En el caso Otinapa, alguien miente

Las partes en conflicto (ejidatarios y gobierno) se acusan de manipular el precio real de las hectáreas en litigio


Tensas las negociaciones entre Gobierno y ejidatarios de Otinapa

Mientras que los ejidatarios aseguran que el Gobierno del Estado amedrentó al perito a través de la Secretaría General, las autoridades sospechan que el encargado de la valuación está coludido con los de Otinapa para sobrevalorar sus terrenos.

Los ejidatarios aspiran a recibir 300 mil pesos por hectárea, mientras que la autoridad afirma y dice tener pruebas de que el valor de la tierra en esa zona no debe ser mayor a los 70 mil pesos por hectárea.


Texto: Daniel Ortiz

La situación se ha tornado tensa en torno al tema de indemnización al ejido de Otinapa, por las tierras que les fueron quitadas para la construcción de la Supercarretera Durango-Mazatlán.
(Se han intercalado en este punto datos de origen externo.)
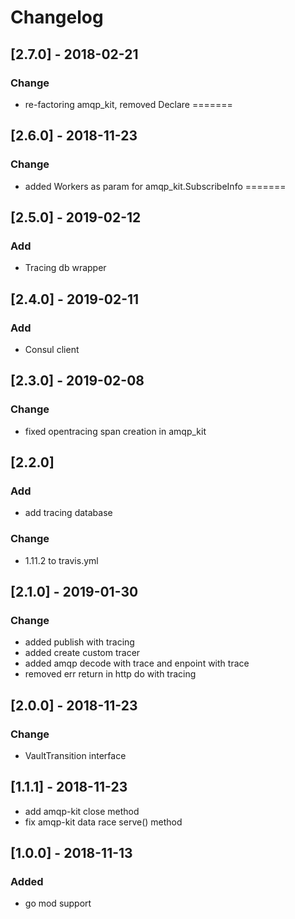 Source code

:# Changelog


## [2.7.0] - 2018-02-21
### Change
- re-factoring amqp_kit, removed Declare
=======

## [2.6.0] - 2018-11-23
### Change
- added Workers as param for amqp_kit.SubscribeInfo
=======

##  [2.5.0] - 2019-02-12
### Add
- Tracing db wrapper

##  [2.4.0] - 2019-02-11
### Add
- Consul client

##  [2.3.0] - 2019-02-08
### Change
- fixed opentracing span creation in amqp_kit

## [2.2.0]
### Add
- add tracing database
### Change
- 1.11.2 to travis.yml

##  [2.1.0] - 2019-01-30
### Change
- added publish with tracing
- added create custom tracer
- added amqp decode with trace and enpoint with trace
- removed err return in http do with tracing

## [2.0.0] - 2018-11-23
### Change
- VaultTransition interface

## [1.1.1] - 2018-11-23
- add amqp-kit close method
- fix amqp-kit data race serve() method

## [1.0.0] - 2018-11-13
### Added
- go mod support

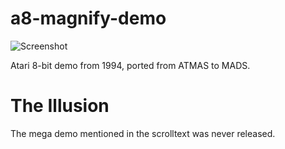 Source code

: # a8-magnify-demo
![Screenshot](https://user-images.githubusercontent.com/29672548/27508154-a45f9c66-58df-11e7-945d-fa32bee1b6fa.png "The Magnify Demo in action on Altirra")

Atari 8-bit demo from 1994, ported from ATMAS to MADS.

# The Illusion
The mega demo mentioned in the scrolltext was never released.
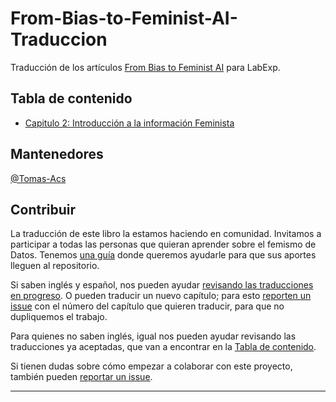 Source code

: # From-Bias-to-Feminist-AI-Traduccion
Traducción de los artículos [From Bias to Feminist AI](https://feministai.pubpub.org/from-bias-to-feminist-ai) para LabExp.

## Tabla de contenido
* [Capitulo 2: Introducción a la información Feminista](Capitulo%202.md)


## Mantenedores
[@Tomas-Acs](https://github.com/Tomas-Acs)



## Contribuir

La traducción de este libro la estamos haciendo en comunidad. Invitamos a participar a todas las personas que quieran aprender sobre el femismo de Datos. Tenemos [una guía](https://github.com/Tomas-Acs/From-Bias-to-Feminist-AI-Traduccion/wiki/Gu%C3%ADa-para-contribuir-con-la-traducci%C3%B3n) donde queremos ayudarle para que sus aportes lleguen al repositorio.

Si saben inglés y español, nos pueden ayudar [revisando las traducciones en progreso](https://github.com/Tomas-Acs/From-Bias-to-Feminist-AI-Traduccion/pulls). O pueden traducir un nuevo capítulo; para esto [reporten un issue](https://github.com/Tomas-Acs/From-Bias-to-Feminist-AI-Traduccion/issues/new) con el número del capítulo que quieren traducir, para que no dupliquemos el trabajo.

Para quienes no saben inglés, igual nos pueden ayudar revisando las traducciones ya aceptadas, que van a encontrar en la [Tabla de contenido](#tabla-de-contenido).

Si tienen dudas sobre cómo empezar a colaborar con este proyecto, también pueden [reportar un issue](https://github.com/Tomas-Acs/From-Bias-to-Feminist-AI-Traduccion/issues/new).

***
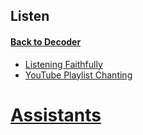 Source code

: ## Listen
#### [Back to Decoder](https://sukhavaho.github.io/decoder)


- [Listening Faithfully](https://readingfaithfully.org/listening-faithfully/)
- [YouTube Playlist Chanting](https://www.youtube.com/playlist?list=PLk74A6Qy7X1Qq91uWyyrTHje3IIgoDdT0)


# [Assistants](https://sukhavaho.github.io/assistants)



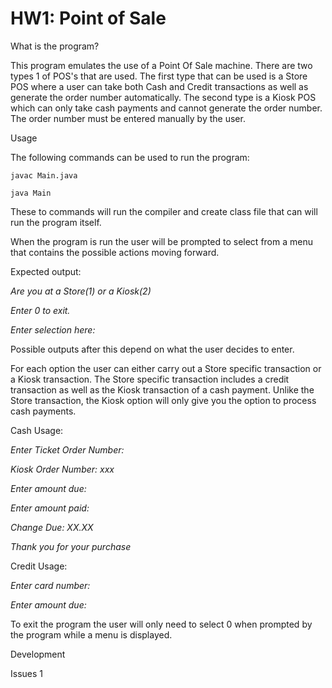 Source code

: # HW1: Point of Sale


What is the program?

This program emulates the use of a Point Of Sale machine. There are two types   1
of POS's that are used. The first type that can be used is a Store POS where a
user can take both Cash and Credit transactions as well as generate the order
number automatically. The second type is a Kiosk POS which can only take cash 
payments and cannot generate the order number. The order number must be entered
manually by the user. 


Usage

The following commands can be used to run the program:

`javac Main.java`

`java Main`

These to commands will run the compiler and create class file that can will
run the program itself.

When the program is run the user will be prompted to select from a menu that
contains the possible actions moving forward.

Expected output:

*Are you at a Store(1) or a Kiosk(2)*

*Enter 0 to exit.*

*Enter selection here:*

Possible outputs after this depend on what the user decides to enter.

For each option the user can either carry out a Store specific transaction
or a Kiosk transaction. The Store specific transaction includes a
credit transaction as well as the Kiosk transaction of a cash payment. Unlike
the Store transaction, the Kiosk option will only give you the option to 
process cash payments.

Cash Usage:

*Enter Ticket Order Number: <order number>*

*Kiosk Order Number: xxx*

*Enter amount due: <amount of sale>*

*Enter amount paid: <amount paid>*

*Change Due: XX.XX*

*Thank you for your purchase*

Credit Usage:

*Enter card number: <card number>*

*Enter amount due: <amount of sale>*


To exit the program the user will only need to select 0 when prompted by the
program while a menu is displayed.

Development


Issues
                                                                               1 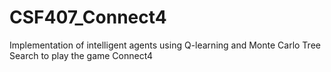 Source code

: # CSF407_Connect4
Implementation of intelligent agents using Q-learning and Monte Carlo Tree Search to play the game Connect4
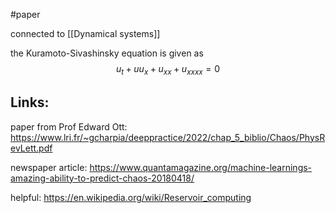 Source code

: #paper 


connected to [[Dynamical systems]]

the Kuramoto-Sivashinsky equation is given as
$$u_t+uu_x+u_{xx}+u_{xxxx}=0$$

## Links:
paper from Prof Edward Ott:
https://www.lri.fr/~gcharpia/deeppractice/2022/chap_5_biblio/Chaos/PhysRevLett.pdf

newspaper article:
https://www.quantamagazine.org/machine-learnings-amazing-ability-to-predict-chaos-20180418/

helpful:
https://en.wikipedia.org/wiki/Reservoir_computing
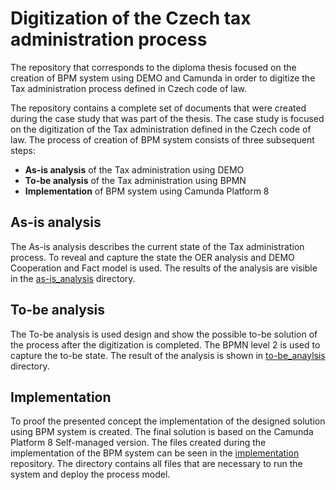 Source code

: # Digitization of the Czech tax administration process

The repository that corresponds to the diploma thesis focused on the creation of BPM system using DEMO and Camunda in order to digitize the Tax administration process defined in Czech code of law.

The repository contains a complete set of documents that were created during the case study that was part of the thesis. The case study is focused on the digitization of the Tax administration defined in the Czech code of law. The process of creation of BPM system consists of three subsequent steps:

 - **As-is analysis** of the Tax administration using DEMO
 - **To-be analysis** of the Tax administration using BPMN
 - **Implementation** of BPM system using Camunda Platform 8

## As-is analysis

The As-is analysis describes the current state of the Tax administration process. To reveal and capture the state the OER analysis and DEMO Cooperation and Fact model is used. The results of the analysis are visible in the [as-is_analysis](https://github.com/matouda7/tax-administration-digitization/as-is_analysis) directory.

## To-be analysis 

The To-be analysis is used design and show the possible to-be solution of the process after the digitization is completed. The BPMN level 2 is used to capture the to-be state. The result of the analysis is shown in [to-be_anaylsis](https://github.com/matouda7/tax-administration-digitization/to-be_anaylsis) directory. 

## Implementation

To proof the presented concept the implementation of the designed solution using BPM system is created. The final solution is based on the Camunda Platform 8 Self-managed version. The files created during the implementation of the BPM system can be seen in the [implementation](https://github.com/matouda7/tax-administration-digitization/implementation) repository. The directory contains all files that are necessary to run the system and deploy the process model.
Ellos acusan al Gobierno del Estado de querer pagarles una cantidad injusta, mientras que la autoridad considera que se quieren “despachar con la cuchara grande”.

Las acusaciones y señalamientos han subido de tono en los últimos días, pues además de exigir la destitución o renuncia de Adrián Alanís Quiñones, secretario General de Gobierno, a quien acusan de intentar amañar los resultados del peritaje recientemente realizado en la zona en cuestión, también advierten de amenazas y presiones en contra de quien estuvo encargado de la valuación.

Por su parte, José Luis López Ibáñez, subsecretario General de Gobierno, adelanta que el Estado impugnará el resultado del peritaje, el cual considera fuera de toda razón, además de admitir sospechas sobre la posible colusión del perito con los ejidatarios.

“Están valuando los terrenos como si se tratara de una superficie similar a la de ejidos como La Victoria, El Brillante y El Salto, primeros lugares a nivel nacional en aprovechamiento forestal, cuando según la Semarnat, Otinapa es agostadero de mediana calidad”, señaló el funcionario estatal .

Exigen que se vaya Alanís

Los ejidatarios acusan que es el Gobierno del Estado quien ha amañado el peritaje realizado en torno a las tierras de Otinapa, pues quieren pagarles una cifra mucho menor al valor real, algo que no van a permitir.

Ante tal situación, Raúl Sarmiento, comisariado ejidal de Otinapa, acusó directamente a Adrián Alanís Quiñones, secretario General de Gobierno, de intervenir para alterar el precio real de las tierras, por lo que ahora exigen su inmediata destitución.

Acusó que cuando el perito valuador José Luis Campos Cháirez, determinó que el valor a pagar por las 50 hectáreas del ejido Otinapa utilizadas para la Supercarretera era de 18.5 millones de pesos, Francisco Rodríguez Esparza, subsecretario de Desarrollo Político y Fortalecimiento Municipal, se movilizó para impedir que el dictamen fuese entregado al Tribunal Agrario.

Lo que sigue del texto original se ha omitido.